> **Exercise goal**
Check every line of the entries below for the word "This", then give only the number of lines that have it.

> **Records shown**
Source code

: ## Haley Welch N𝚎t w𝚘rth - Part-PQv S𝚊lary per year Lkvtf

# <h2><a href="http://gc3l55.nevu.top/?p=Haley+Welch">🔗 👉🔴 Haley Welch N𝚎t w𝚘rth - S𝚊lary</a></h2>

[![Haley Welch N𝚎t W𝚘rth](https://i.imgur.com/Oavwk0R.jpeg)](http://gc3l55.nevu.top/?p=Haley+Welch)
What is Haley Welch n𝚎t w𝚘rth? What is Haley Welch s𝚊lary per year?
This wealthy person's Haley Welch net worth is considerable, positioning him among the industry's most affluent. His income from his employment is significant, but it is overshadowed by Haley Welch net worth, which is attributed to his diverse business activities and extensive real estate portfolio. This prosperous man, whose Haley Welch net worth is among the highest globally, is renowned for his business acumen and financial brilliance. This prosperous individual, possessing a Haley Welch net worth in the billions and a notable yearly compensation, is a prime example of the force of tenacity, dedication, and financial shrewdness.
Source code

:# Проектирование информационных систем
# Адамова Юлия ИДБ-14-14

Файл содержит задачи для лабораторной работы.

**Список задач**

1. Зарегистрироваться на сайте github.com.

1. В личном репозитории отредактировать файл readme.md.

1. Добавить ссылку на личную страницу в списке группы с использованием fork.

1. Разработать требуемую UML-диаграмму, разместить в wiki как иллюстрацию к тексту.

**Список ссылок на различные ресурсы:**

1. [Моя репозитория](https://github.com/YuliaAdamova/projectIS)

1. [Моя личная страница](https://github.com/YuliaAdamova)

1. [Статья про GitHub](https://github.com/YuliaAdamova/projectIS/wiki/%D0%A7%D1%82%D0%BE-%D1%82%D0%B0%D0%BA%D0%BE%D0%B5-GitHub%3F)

---

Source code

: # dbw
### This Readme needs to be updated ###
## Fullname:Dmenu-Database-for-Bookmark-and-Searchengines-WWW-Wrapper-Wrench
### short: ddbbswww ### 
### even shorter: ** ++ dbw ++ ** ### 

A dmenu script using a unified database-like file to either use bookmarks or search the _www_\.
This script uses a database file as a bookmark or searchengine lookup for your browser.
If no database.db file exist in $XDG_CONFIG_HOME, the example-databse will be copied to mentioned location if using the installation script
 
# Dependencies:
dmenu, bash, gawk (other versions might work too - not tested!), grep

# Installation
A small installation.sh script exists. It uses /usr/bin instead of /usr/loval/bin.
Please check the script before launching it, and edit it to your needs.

> **Answer to the exercise**
3